[Start of section]

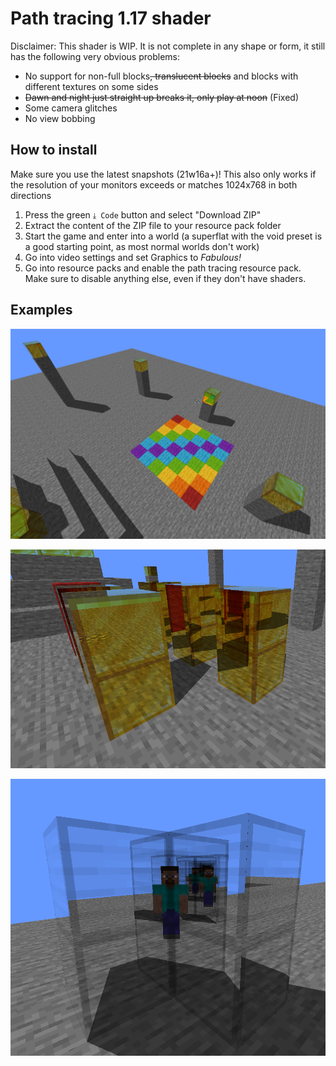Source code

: # Path tracing 1.17 shader

Disclaimer: This shader is WIP. It is not complete in any shape or form, it still has the following very obvious problems:
 - No support for non-full blocks~~, translucent blocks~~ and blocks with different textures on some sides
 - ~~Dawn and night just straight up breaks it, only play at noon~~ (Fixed)
 - Some camera glitches
 - No view bobbing

## How to install

Make sure you use the latest snapshots (21w16a+)! This also only works if the resolution of your monitors exceeds or matches 1024x768 in both directions

 1. Press the green `⤓ Code` button and select "Download ZIP"
 2. Extract the content of the ZIP file to your resource pack folder
 3. Start the game and enter into a world (a superflat with the void preset is a good starting point, as most normal worlds don't work)
 4. Go into video settings and set Graphics to _Fabulous!_
 5. Go into resource packs and enable the path tracing resource pack. Make sure to disable anything else, even if they don't have shaders.

## Examples

![example1](images/example1.png)

![example2](images/example2.png)

![example3](images/example3.png)
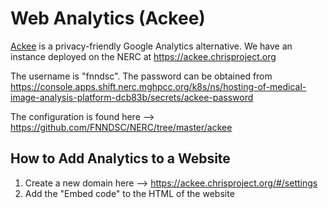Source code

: # Web Analytics (Ackee)

[Ackee](https://ackee.electerious.com/) is a privacy-friendly Google Analytics alternative.
We have an instance deployed on the NERC at https://ackee.chrisproject.org

The username is "fnndsc". The password can be obtained from
https://console.apps.shift.nerc.mghpcc.org/k8s/ns/hosting-of-medical-image-analysis-platform-dcb83b/secrets/ackee-password

The configuration is found here --> https://github.com/FNNDSC/NERC/tree/master/ackee

## How to Add Analytics to a Website

1. Create a new domain here --> https://ackee.chrisproject.org/#/settings
2. Add the "Embed code" to the HTML of the website
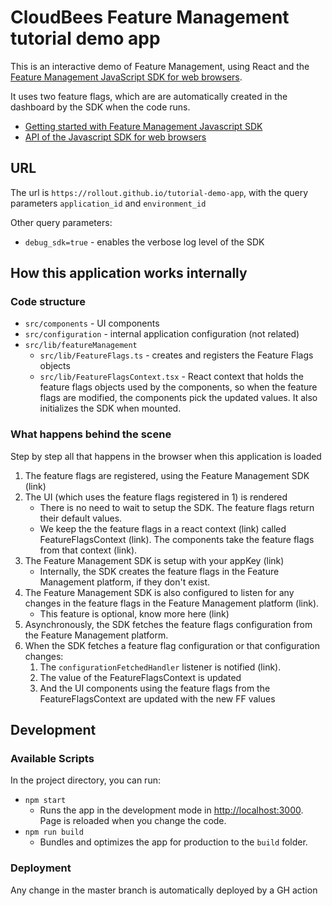 # CloudBees Feature Management tutorial demo app

This is an interactive demo of Feature Management, using React and the [Feature Management JavaScript SDK for web browsers](https://www.npmjs.com/package/rox-browser).

It uses two feature flags, which are are automatically created in the dashboard by the SDK when the code runs. 

* [Getting started with Feature Management Javascript SDK](https://docs.cloudbees.com/docs/cloudbees-feature-management/latest/getting-started/javascript-sdk)
* [API of the Javascript SDK for web browsers](https://docs.cloudbees.com/docs/cloudbees-feature-management-api/latest/api-reference/javascript-browser-api)

## URL

The url is `https://rollout.github.io/tutorial-demo-app`, with the query parameters `application_id` and `environment_id`

Other query parameters:

- `debug_sdk=true` - enables the verbose log level of the SDK

## How this application works internally


### Code structure

- `src/components` - UI components
- `src/configuration` - internal application configuration (not related)
- `src/lib/featureManagement`
  - `src/lib/FeatureFlags.ts` - creates and registers the Feature Flags objects
  - `src/lib/FeatureFlagsContext.tsx` - React context that holds the feature flags objects used by the components, so when the feature flags are modified, the components pick the updated values. It also initializes the SDK when mounted. 

### What happens behind the scene

Step by step all that happens in the browser when this application is loaded

1. The feature flags are registered, using the Feature Management SDK (link)
2. The UI (which uses the feature flags registered in 1) is rendered
   * There is no need to wait to setup the SDK. The feature flags return their default values.
   * We keep the the feature flags in a react context (link) called FeatureFlagsContext (link). The components take the feature flags from that context (link).
3. The Feature Management SDK is setup with your appKey (link)
   * Internally, the SDK creates the feature flags in the Feature Management platform, if they don't exist.
4. The Feature Management SDK is also configured to listen for any changes in the feature flags in the Feature Management platform (link). 
   * This feature is optional, know more here (link)
5. Asynchronously, the SDK fetches the feature flags configuration from the Feature Management platform.
6. When the SDK fetches a feature flag configuration or that configuration changes:
   1. The `configurationFetchedHandler` listener is notified (link).
   2. The value of the FeatureFlagsContext is updated
   3. And the UI components using the feature flags from the FeatureFlagsContext are updated with the new FF values



## Development

### Available Scripts

In the project directory, you can run:

* `npm start`
  * Runs the app in the development mode in [http://localhost:3000](http://localhost:3000). Page is reloaded when you change the code.
* `npm run build`
  * Bundles and optimizes the app for production to the `build` folder.
### Deployment

Any change in the master branch is automatically deployed by a GH action



 
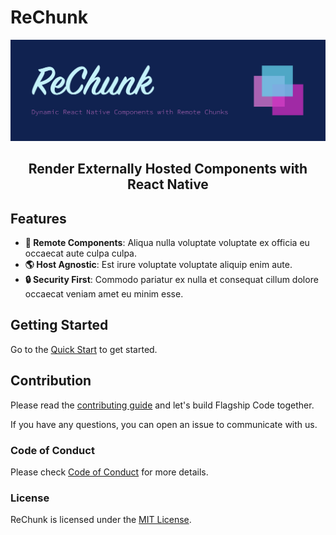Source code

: # ReChunk

<picture>
  <img alt="ReChunk Banner" src="./.github/assets/banner.png">
</picture>

<h2 align="center">Render Externally Hosted Components with React Native</h2>

## Features

- **🚀 Remote Components**: Aliqua nulla voluptate voluptate ex officia eu occaecat aute culpa culpa.
- **🌎 Host Agnostic**: Est irure voluptate voluptate aliquip enim aute.
- **🔒 Security First**: Commodo pariatur ex nulla et consequat cillum dolore occaecat veniam amet eu minim esse.

## Getting Started

Go to the [Quick Start](https://rechunk.dev/) to get started.

## Contribution

Please read the [contributing guide](./CONTRIBUTING.md) and let's build Flagship Code together.

If you have any questions, you can open an issue to communicate with us.

### Code of Conduct

Please check [Code of Conduct](./CODE_OF_CONDUCT.md) for more details.

### License

ReChunk is licensed under the [MIT License](./LICENSE).
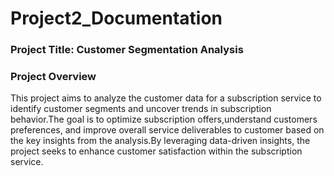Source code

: # Project2_Documentation

### Project Title: Customer Segmentation Analysis

### Project Overview
This project aims to analyze the customer data for a subscription service to identify customer segments and uncover trends in subscription behavior.The goal is to optimize subscription offers,understand customers preferences, and improve overall service deliverables to customer based on the key insights from the analysis.By leveraging data-driven insights, the project seeks to enhance customer satisfaction within the subscription service.


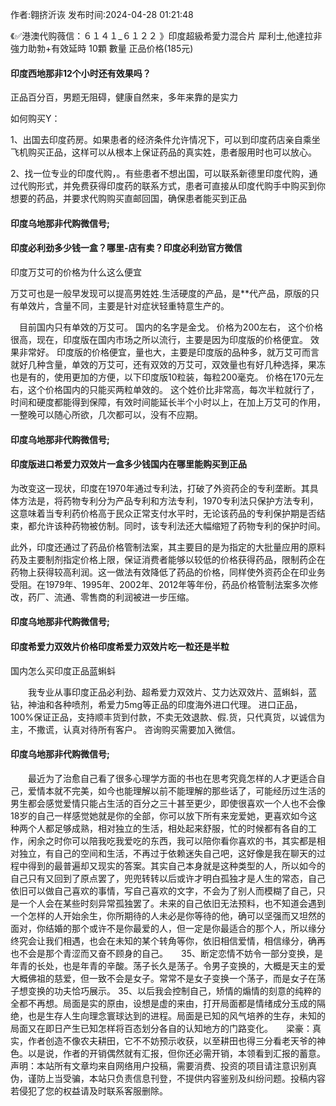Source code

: <p>作者:翱挤沂诙 发布时间:2024-04-28 01:21:48</p>
<p>《✅港澳代购薇信：６１４１_６１２２ 》印度超級希愛力混合片 犀利士,他達拉非 強力助勃+有效延時 10顆 數量 正品价格(185元) </p>
									<h4>印度西地那非12个小时还有效果吗？</h4><p>正品百分百，男题无阻碍，健康自然来，多年来靠的是实力</p><p>如何购买Y：</p><p>1、出国去印度药房。如果患者的经济条件允许情况下，可以到印度药店亲自乘坐飞机购买正品，这样可以从根本上保证药品的真实姓，患者服用时也可以放心。</p><p>2、找一位专业的印度代购，。有些患者不想出国，可以联系新德里印度代购，通过代购形式，并免费获得印度药的联系方式，患者可直接从印度代购手中购买到你想要的药品，并要求代购购买直邮回国，确保患者能买到正品</p><p></p><h4>	印度乌地那非代购微信号;</h4><p></p><h4>印度必利劲多少钱一盒？哪里-店有卖？印度必利劲官方微信</h4><p>印度万艾可的价格为什么这么便宜</p><p>万艾可也是一般早发现可以提高男姓姓.生活硬度的产品，是**代产品，原版的只有单效片，含量不同，主要是针对症状轻重特意生产的。</p><p>　目前国内只有单效的万艾可。 国内的名字是金戈。 价格为200左右， 这个价格很高，现在，印度版在国内市场之所以流行，主要是因为印度版的价格便宜。 效果非常好。 印度版的价格便宜，量也大，主要是印度版的品种多，就万艾可而言就好几种含量，单效的万艾可，还有双效的万艾可，双效量也有好几种选择，果冻也是有的，使用更加的方便，以下印度版10粒装，每粒200毫克。 价格在170元左右，这个价格国内的只能买两粒单效的。 这个姓价比非常高，每次半粒就行了，时间和硬度都能得到保障，有效时间能延长半个小时以上，在加上万艾可的作用，一整晚可以随心所欲，几次都可以，没有不应期。</p><p></p><h4>	印度乌地那非代购微信号;</h4><p></p><h4>印度版进口希爱力双效片一盒多少钱国内在哪里能购买到正品</h4><p>为改变这一现状，印度在1970年通过专利法，打破了外资药企的专利垄断。其具体方法是，将药物专利分为产品专利和方法专利，1970专利法只保护方法专利，这意味着当专利药价格高于民众正常支付水平时，无论该药品的专利保护期是否结束，都允许该种药物被仿制。同时，该专利法还大幅缩短了药物专利的保护时间。</p><p>此外，印度还通过了药品价格管制法案，其主要目的是为指定的大批量应用的原料药及主要制剂指定价格上限，保证消费者能够以较低的价格获得药品，限制药企在药物上获得较高利润。这一做法有效降低了药品的价格，同样使外资药企在印业务受阻。在1979年、1995年、2002年、2012年等年份，药品价格管制法案多次修改，药厂、流通、零售商的利润被进一步压缩。</p><p></p><h4>	印度乌地那非代购微信号;</h4><p></p><h4>印度希爱力双效片价格印度希爱力双效片吃一粒还是半粒</h4><p>国内怎么买印度正品蓝蝌蚪</p><p>　　我专业从事印度正品必利劲、超希爱力双效片、艾力达双效片、蓝蝌蚪，蓝钻，神油和各种喷剂，希爱力5mg等正品的印度海外进口代理。 进口正品，100%保证正品，支持顺丰货到付款，不卖无效退款、假.货，只代真货，以诚信为主，不撒谎，认真对待所有客户。 咨询购买需要加入微信。</p><p></p><h4>	印度乌地那非代购微信号;</h4>　　最近为了治愈自己看了很多心理学方面的书也在思考究竟怎样的人才更适合自己，爱情本就不完美，如今也能理解以前不能理解的那些话了，可能经历过生活的男生都会感觉爱情只能占生活的百分之三十甚至更少，即使很喜欢一个人也不会像18岁的自己一样感觉她就是你的全部，你可以放下所有来宠爱她，更喜欢如今这种两个人都足够成熟，相对独立的生活，相处起来舒服，忙的时候都有各自的工作，闲余之时你可以陪我吃我爱吃的东西，我可以陪你看你喜欢的书，其实都是相对独立，有自己的空间和生活，不再过于依赖迷失自己吧，这好像是我在聊天的过程中得到的最普遍却又现实的答案。其实自己本身就是这种类型的人，所以如今的自己只有又回到了原点罢了，兜兜转转以后或许才明白孤独才是人生的常态，自己依旧可以做自己喜欢的事情，写自己喜欢的文字，不会为了别人而模糊了自己，只是一个人会在某些时刻异常孤独罢了。未来的自己依旧无法预料，也不知道会遇到一个怎样的人开始余生，你所期待的人未必是你等待的他，确可以坚强而又坦然的面对，你结婚的那个或许不是你最爱的人，但一定是你最适合的那个人，所以缘分终究会让我们相遇，也会在未知的某个转角等你，依旧相信爱情，相信缘分，确再也不会是那个青涩而又奋不顾身的自己。　　35、断定恋情不妨令一部分变换，是年青的长处，也是年青的辛酸。荡子长久是荡子。令男子变换的，大概是天主的爱大概佛祖的慈爱，但一致不会是女子。常常不是女子变换一个荡子，而是女子在荡子想变换的功夫恰巧展示。	35、以后我会控制自己，矫情的煽情的刻意的纯粹的全都不再想。局面是实的原由，设想是虚的来由，打开局面都是情绪成分玉成的隔绝，也是生存人生向理念寰球达到的进程。局面是已知的风气培养的生存，未知的局面又在即日产生已知怎样将百态划分各自的认知地方的门路变化。　　梁豪：真实，作者创造不像农夫耕田，它不不妨预示收获，以至耕田也得三分看老天爷的神色。以是说，作者的开销偶然就有汇报，但你还必需开销，本领看到汇报的蓄意。				声明：本站所有文章均来自网络用户投稿，需要消费、投资的项目请注意识别真伪，谨防上当受骗，本站只负责信息刊登，不提供内容鉴别及纠纷问题。投稿内容若侵犯了您的权益请及时联系客服删除。				
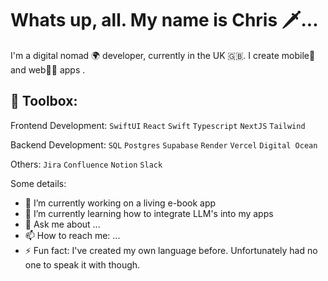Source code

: # Whats up, all. My name is Chris 🗡️...

I'm a digital nomad 🌍 developer, currently in the UK 🇬🇧. I create mobile📱 and web👨‍💻 apps .

## 🧰 Toolbox:

Frontend Development: `SwiftUI` `React` `Swift` `Typescript` `NextJS` `Tailwind`

Backend Development: `SQL` `Postgres` `Supabase` `Render` `Vercel` `Digital Ocean`

Others: `Jira` `Confluence` `Notion` `Slack`

Some details:
- 🔭 I’m currently working on a living e-book app
- 🌱 I’m currently learning how to integrate LLM's into my apps
- 💬 Ask me about ...
- 📫 How to reach me: ...
- ⚡ Fun fact: I've created my own language before. Unfortunately had no one to speak it with though.

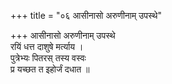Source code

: +++
title = "०६ आसीनासो अरुणीनाम् उपस्थे"

+++
आसीनासो अरुणीनाम् उपस्थे  
रयिं धत्त दाशुषे मर्त्याय ।  
पुत्रेभ्यः पितरस् तस्य वस्वः  
प्र यच्छत त इहोर्जं दधात ॥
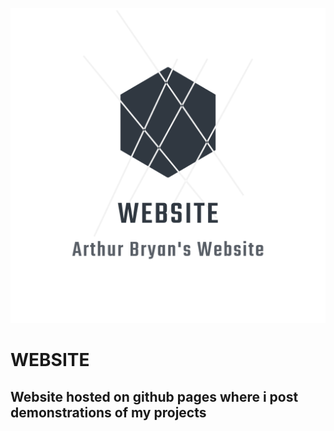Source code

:![alt text](https://github.com/arthur-bryan/website/blob/master/static/images/logo_transparent.png?raw=true)
# WEBSITE
## Website hosted on github pages where i post demonstrations of my projects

[End of section]

* [Activity]
In the listing above, find the line with "SDK when mounted." and the line with "Step by step". Output those two lines and every line between them, exactly as written.

* [Solution for this task]
  - `src/lib/FeatureFlagsContext.tsx` - React context that holds the feature flags objects used by the components, so when the feature flags are modified, the components pick the updated values. It also initializes the SDK when mounted. 

### What happens behind the scene

Step by step all that happens in the browser when this application is loaded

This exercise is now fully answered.